_WHAT NEEDS TO BE DONE:_
Find how many lines in the material below contain the word "events" and give only that number.

_DATA PROVIDED:_
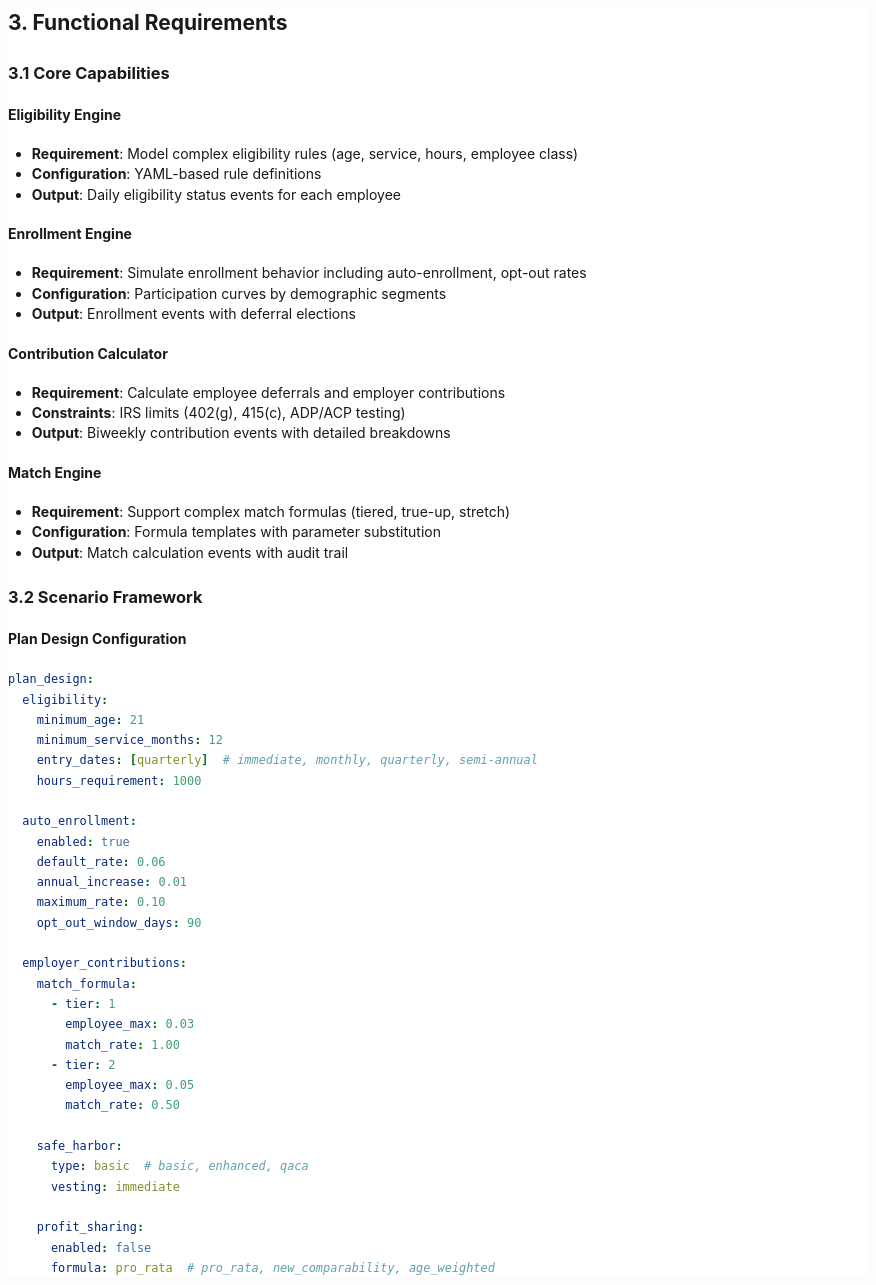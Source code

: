 
## 3. Functional Requirements

### 3.1 Core Capabilities

#### Eligibility Engine
- **Requirement**: Model complex eligibility rules (age, service, hours, employee class)
- **Configuration**: YAML-based rule definitions
- **Output**: Daily eligibility status events for each employee

#### Enrollment Engine
- **Requirement**: Simulate enrollment behavior including auto-enrollment, opt-out rates
- **Configuration**: Participation curves by demographic segments
- **Output**: Enrollment events with deferral elections

#### Contribution Calculator
- **Requirement**: Calculate employee deferrals and employer contributions
- **Constraints**: IRS limits (402(g), 415(c), ADP/ACP testing)
- **Output**: Biweekly contribution events with detailed breakdowns

#### Match Engine
- **Requirement**: Support complex match formulas (tiered, true-up, stretch)
- **Configuration**: Formula templates with parameter substitution
- **Output**: Match calculation events with audit trail

### 3.2 Scenario Framework

#### Plan Design Configuration
```yaml
plan_design:
  eligibility:
    minimum_age: 21
    minimum_service_months: 12
    entry_dates: [quarterly]  # immediate, monthly, quarterly, semi-annual
    hours_requirement: 1000

  auto_enrollment:
    enabled: true
    default_rate: 0.06
    annual_increase: 0.01
    maximum_rate: 0.10
    opt_out_window_days: 90

  employer_contributions:
    match_formula:
      - tier: 1
        employee_max: 0.03
        match_rate: 1.00
      - tier: 2
        employee_max: 0.05
        match_rate: 0.50

    safe_harbor:
      type: basic  # basic, enhanced, qaca
      vesting: immediate

    profit_sharing:
      enabled: false
      formula: pro_rata  # pro_rata, new_comparability, age_weighted
```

_ANSWER SECTION:_
4